On 1/12/18 15:14, serguei.spit...@oracle.com wrote:
On 1/12/18 15:07, Chris Plummer wrote:
On 1/12/18 2:52 PM, serguei.spit...@oracle.com wrote:
Hi Chris,
On 1/12/18 14:31, Chris Plummer wrote:
Hi Serguei,
On 1/12/18 2:25 PM, serguei.spit...@oracle.com wrote:
Hi Daniil,
It is pretty good in general.
Thank you for taking care about it!
Some comments though.
The test case is too trivial.
I'd suggest to extend it to have at least a couple of locks in the
returned array.
One way to do it would be to add a instance synchronized method and
invoke it from the synchronized statement of the tested Thread.
Then the verifyOwnedMonitors() can be invoked from this method.
A couple of comments on the native agent.

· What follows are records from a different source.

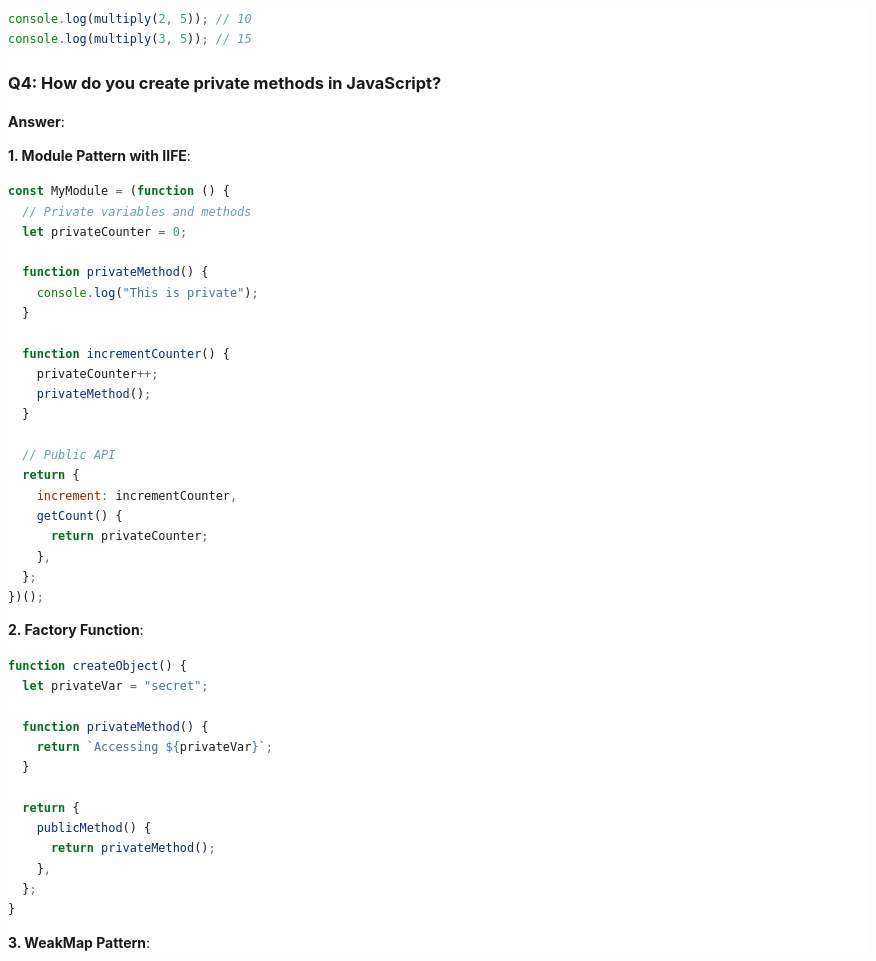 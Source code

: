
 ```javascript
console.log(multiply(2, 5)); // 10
console.log(multiply(3, 5)); // 15
```

### Q4: How do you create private methods in JavaScript?

**Answer**:

**1. Module Pattern with IIFE**:

```javascript
const MyModule = (function () {
  // Private variables and methods
  let privateCounter = 0;

  function privateMethod() {
    console.log("This is private");
  }

  function incrementCounter() {
    privateCounter++;
    privateMethod();
  }

  // Public API
  return {
    increment: incrementCounter,
    getCount() {
      return privateCounter;
    },
  };
})();
```

**2. Factory Function**:

```javascript
function createObject() {
  let privateVar = "secret";

  function privateMethod() {
    return `Accessing ${privateVar}`;
  }

  return {
    publicMethod() {
      return privateMethod();
    },
  };
}
```

**3. WeakMap Pattern**:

72 // JNI_OnLoad has not been called yet, so can't
possibly be an instance of TEST_CLASS.
Could you, please, rewrite this comment?
Maybe just tell that there probably was an error in loading the
TEST_CLASS.
This was copied from my comment in GetOwnedMonitorInfoTest, which I
assume this test was based on.
Yes, I also assumed it was copied from the GetOwnedMonitorInfoTest.
The comment looks incorrect and creates some confusion.
How is it incorrect? If testClass is NULL, that does imply that
JNI_OnLoad has not been called yet, which itself implies that the
object cannot be an instance of TEST_CLASS.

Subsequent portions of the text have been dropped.